Government Policies & Incentives

  • First-Home Buyer Grants (QLD): Queensland offers generous support. For new homes (including new builds and substantial renovations), the First Home Owner Grant is $30,000 for contracts signed 20 Nov 2023 – 30 June 2026 qro.qld.gov.au (up from $15k before). Additionally, stamp duty concessions for first home buyers mean zero duty on homes up to ~$550k, with concessions phasing out by $800k qro.qld.gov.au (max duty savings ~$24,525 qro.qld.gov.au). These measures boost entry-level demand.
  • Federal incentives: The First Home Guarantee (HomeBuilder et al.) has been expanded – notably, from Jan 2026 first-timers can buy with just 5% deposit (no price cap and unlimited applicants) propertyupdate.com.au. The 2024 Federal Budget also promised 100,000 new homes over 5 years (long lead time). Together, these policies aim to support buyers but will take time to materially increase supply.
  • Other Policies: Recent state budgets have left negative gearing/tax settings unchanged. Planning rules are being relaxed in some growth corridors. Infrastructure bonds and planning overlays (e.g. for Olympic Precincts) are intended to encourage development around key hubs. Land tax relief for downsizers and non-resident surcharges (FIRB surcharges) remain at previous levels.

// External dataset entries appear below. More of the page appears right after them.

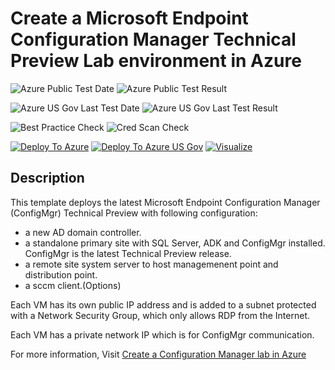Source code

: # Create a Microsoft Endpoint Configuration Manager Technical Preview Lab environment in Azure

![Azure Public Test Date](https://azurequickstartsservice.blob.core.windows.net/badges/sccm-technicalpreview/PublicLastTestDate.svg)
![Azure Public Test Result](https://azurequickstartsservice.blob.core.windows.net/badges/sccm-technicalpreview/PublicDeployment.svg)

![Azure US Gov Last Test Date](https://azurequickstartsservice.blob.core.windows.net/badges/sccm-technicalpreview/FairfaxLastTestDate.svg)
![Azure US Gov Last Test Result](https://azurequickstartsservice.blob.core.windows.net/badges/sccm-technicalpreview/FairfaxDeployment.svg)

![Best Practice Check](https://azurequickstartsservice.blob.core.windows.net/badges/sccm-technicalpreview/BestPracticeResult.svg)
![Cred Scan Check](https://azurequickstartsservice.blob.core.windows.net/badges/sccm-technicalpreview/CredScanResult.svg)

[![Deploy To Azure](https://raw.githubusercontent.com/fathym-it/azure-quickstart-templates/master/1-CONTRIBUTION-GUIDE/images/deploytoazure.svg?sanitize=true)](https://portal.azure.com/#create/Microsoft.Template/uri/https%3A%2F%2Fraw.githubusercontent.com%2Ffathym-it%2Fazure-quickstart-templates%2Fmaster%2Fsccm-technicalpreview%2Fazuredeploy.json)
[![Deploy To Azure US Gov](https://raw.githubusercontent.com/fathym-it/azure-quickstart-templates/master/1-CONTRIBUTION-GUIDE/images/deploytoazuregov.svg?sanitize=true)](https://portal.azure.us/#create/Microsoft.Template/uri/https%3A%2F%2Fraw.githubusercontent.com%2Ffathym-it%2Fazure-quickstart-templates%2Fmaster%2Fsccm-technicalpreview%2Fazuredeploy.json)
[![Visualize](https://raw.githubusercontent.com/fathym-it/azure-quickstart-templates/master/1-CONTRIBUTION-GUIDE/images/visualizebutton.svg?sanitize=true)](http://armviz.io/#/?load=https%3A%2F%2Fraw.githubusercontent.com%2Ffathym-it%2Fazure-quickstart-templates%2Fmaster%2Fsccm-technicalpreview%2Fazuredeploy.json)

## Description

This template deploys the latest Microsoft Endpoint Configuration Manager (ConfigMgr) Technical Preview with following configuration: 

* a new AD domain controller. 
* a standalone primary site with SQL Server, ADK and ConfigMgr installed. ConfigMgr is the latest Technical Preview release.
* a remote site system server to host managemenent point and distribution point. 
* a sccm client.(Options)

Each VM has its own public IP address and is added to a subnet protected with a Network Security Group, which only allows RDP from the Internet. 

Each VM has a private network IP which is for ConfigMgr communication. 

For more information, Visit [Create a Configuration Manager lab in Azure](https://docs.microsoft.com/en-us/configmgr/core/get-started/azure-template)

Key Suburb Spotlights for Buyers and Investors

  • Inner CBD/Lifestyle: Teneriffe and New Farm (riverside city fringe) top the list – median houses $3.9M and $3.4M respectively propertyupdate.com.au propertyupdate.com.au. These suburbs (and similarly Paddington/Red Hill) offer ultra-amenities and have held up through cycles. West End and South Brisbane (vibrant cultural hubs) also command high prices ($1.6–1.9M) propertyupdate.com.au propertyupdate.com.au and should grow further as Queen’s Wharf and Olympics approaches boost these precincts.
  • Middle Rings: Camp Hill and Ashgrove are family-friendly pockets within ~8–10km of the CBD. They combine good schools/lifestyle with still-solid growth – medians ~$1.7M propertyupdate.com.au propertyupdate.com.au. Coorparoo, Wilston, Chermside and Upper Mt Gravatt are similar middle-ring candidates, offering slightly lower prices (often $700K–$1M houses) but solid demographic tailwinds (urban renewal, transit access).
  • Growth Corridors: Further out, North Lakes/Redcliffe (N of city) and Ipswich/Brassall (SW) are attracting builders and buyers on budget. For example, low entry prices (sub-$600K houses) and new amenities (e.g. Springfield Lakes, Dinmore rail) make them hotspots for investors seeking yield. These areas benefit from state infrastructure promises (new rail, highways).
  • Infrastructure Precincts: New station areas like Woolloongabba (stadium/CRR zone) and Herston/Newstead (hospital/health precinct) are poised for uplift. Woolloongabba in particular has seen robust value gains recently and still offers higher rental yields (strong demand) than many inner suburbs. Nearby Kangaroo Point (across river from CBD) and Bowen Hills (train hub/cluster) also merit attention.

Investor Tips: Look for suburbs where supply is limited (e.g. land-locked ridges like Ashgrove/Red Hill) and demand is structurally strong (good schools, jobs, transport). Be wary of inner-city high-rise oversupply (CBD towers) which have underperformed. Across all segments, locations tied to major transport or job projects (like Cross River Rail stations, Olympic venues, hospital precincts) are likely winners clarkrealty.com.au abc.net.au.

Final Outlook: Brisbane’s fundamentals – affordability, growth, and yield – remain compelling. Most analysts expect continued solid growth (albeit slower than the pandemic boom). As Moody’s and UBS have noted, Brisbane leads in population growth propertyupdate.com.au and is improving in economic diversity. With strong local and interstate demand, record-low vacancies, and $70+ billion in infrastructure spending underway, the consensus is that Brisbane will continue to outperform or at least keep pace with the rest of Australia’s markets in the coming years (especially on the eve of the 2032 Olympics).

Sources: Recent market reports and data from Domain, CoreLogic/ABS, SQM Research, Knight Frank and CBRE, Queensland government, and specialist analyses propertyupdate.com.au cbre.com.au assets.cushmanwakefield.com qro.qld.gov.au qro.qld.gov.au propertyupdate.com.au abc.net.au, among others, as cited above.